Perang pecah di Khartoum, ibu kota Sudan, pada 15 April 2023 saat perebutan kekuasaan yang memanas antara dua faksi utama rezim militer akhirnya berubah menjadi konflik berdarah.
Di satu sisi adalah angkatan bersenjata Sudan yang masih setia kepada Jenderal Abdel Fattah al-Burhan, penguasa de facto negara itu. Pihak lawannya adalah kelompok paramiliter bernama Rapid Support Forces (RFS), kumpulan milisi yang mengikuti mantan panglima perang Jenderal Mohamed Hamdan Dagalo, yang dikenal sebagai Hemedti.

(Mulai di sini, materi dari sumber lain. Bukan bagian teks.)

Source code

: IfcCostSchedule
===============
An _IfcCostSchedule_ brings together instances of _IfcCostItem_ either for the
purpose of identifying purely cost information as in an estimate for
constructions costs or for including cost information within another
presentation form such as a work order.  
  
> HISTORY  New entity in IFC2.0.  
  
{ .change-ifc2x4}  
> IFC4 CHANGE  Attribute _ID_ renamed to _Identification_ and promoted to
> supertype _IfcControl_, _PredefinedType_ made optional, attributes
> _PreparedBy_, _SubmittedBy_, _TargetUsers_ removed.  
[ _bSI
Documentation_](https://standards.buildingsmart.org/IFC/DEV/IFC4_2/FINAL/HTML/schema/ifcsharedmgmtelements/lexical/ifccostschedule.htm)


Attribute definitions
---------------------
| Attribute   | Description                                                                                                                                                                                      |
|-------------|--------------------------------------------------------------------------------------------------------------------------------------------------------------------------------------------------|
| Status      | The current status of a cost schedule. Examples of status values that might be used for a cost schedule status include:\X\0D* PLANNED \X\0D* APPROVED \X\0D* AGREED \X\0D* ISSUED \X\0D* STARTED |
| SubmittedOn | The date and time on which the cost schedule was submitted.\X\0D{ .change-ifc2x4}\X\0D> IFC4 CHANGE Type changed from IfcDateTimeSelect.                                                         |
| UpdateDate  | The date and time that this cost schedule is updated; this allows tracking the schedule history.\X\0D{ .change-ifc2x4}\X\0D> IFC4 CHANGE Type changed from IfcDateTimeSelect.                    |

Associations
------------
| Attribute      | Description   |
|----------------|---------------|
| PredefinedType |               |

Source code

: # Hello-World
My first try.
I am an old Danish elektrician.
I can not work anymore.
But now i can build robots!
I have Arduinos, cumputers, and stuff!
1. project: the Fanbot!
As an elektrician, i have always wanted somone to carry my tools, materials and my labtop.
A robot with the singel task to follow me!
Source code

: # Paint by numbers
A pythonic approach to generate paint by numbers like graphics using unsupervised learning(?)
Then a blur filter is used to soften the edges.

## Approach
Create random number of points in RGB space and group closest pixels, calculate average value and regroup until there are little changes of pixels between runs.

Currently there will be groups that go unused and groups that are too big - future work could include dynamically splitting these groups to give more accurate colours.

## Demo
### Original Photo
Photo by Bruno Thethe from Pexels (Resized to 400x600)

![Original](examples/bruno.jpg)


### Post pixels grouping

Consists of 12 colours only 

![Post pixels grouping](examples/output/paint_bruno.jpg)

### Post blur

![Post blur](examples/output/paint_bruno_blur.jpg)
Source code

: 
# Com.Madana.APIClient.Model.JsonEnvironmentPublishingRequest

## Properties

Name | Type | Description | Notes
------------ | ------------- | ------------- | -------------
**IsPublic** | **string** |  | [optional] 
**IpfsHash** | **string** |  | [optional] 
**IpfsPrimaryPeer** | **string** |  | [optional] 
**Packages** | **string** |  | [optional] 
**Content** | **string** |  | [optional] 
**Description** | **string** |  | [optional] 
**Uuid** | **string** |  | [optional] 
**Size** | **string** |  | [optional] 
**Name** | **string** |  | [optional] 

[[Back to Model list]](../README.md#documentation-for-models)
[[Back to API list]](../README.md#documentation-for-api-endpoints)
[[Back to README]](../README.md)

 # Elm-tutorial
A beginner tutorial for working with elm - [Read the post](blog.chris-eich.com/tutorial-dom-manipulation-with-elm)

Baca juga: Selama Perang, Barang Antik di Museum Sudan Dijarah dan Diselundupkan
RSF didirikan mantan penguasa diktator Omar al-Bashir (berkuasa tahun 1989 - 2019) sebagai milisi yang terdiri dari orang-orang beretnis Arab untuk melawan pemberontakan. Bashir ingin menumpas pemberontakan yang biasanya berasal dari kelompok etnis non-Arab di wilayah Darfur yang dimulai lebih dari 20 tahun lalu. Pemberontakan terkait dengan ketidakadilan politik dan ekonomi yang dialami penduduk setempat.
Orang-orang Arab merupakan kelompok etnis terbesar di Sudan, sekitar 70 persen dari populasi. Mereka menguasai politik dan ekonomi negara itu. Mereka telah tiba di Sudan sekitar abad ketujuh dan kini terutama tinggal di Sudan utara dan tengah.
RSF, yang awalnya dikenal sebagai Janjaweed, dengan cepat menjadi identik dengan kekejaman. Pada tahun 2013, Bashir mengubah kelompok itu menjadi kekuatan paramiliter semi-terorganisir dan memberikan pangkat militer kepada para pemimpinnya sebelum mengerahkan mereka untuk menumpas pemberontakan baru di Darfur Selatan.
Menurut laporan The Guardian, perebutan kekuasaan antara Hemedti dengan Burhan dapat ditelusuri kembali ke tahun 2019, ketika RSF dan pasukan militer reguler bekerja sama untuk menggulingkan Bashir dari kekuasaan. Saat upaya transisi menuju pemerintahan demokratis yang dipimpin sipil gagal, banyak analis sudah mengira bahwa bentrokan antara Burhan dan Hemedti tidak bisa dihindari.
Konflik itu telah menjerumuskan Sudan ke dalam apa yang digambarkan PBB sebagai “salah satu mimpi buruk kemanusiaan terburuk dalam sejarah dewasa ini”. Puluhan ribu orang tewas, jutaan orang lainnya mengungsi dan kelaparan. Penyakit pun merajalela.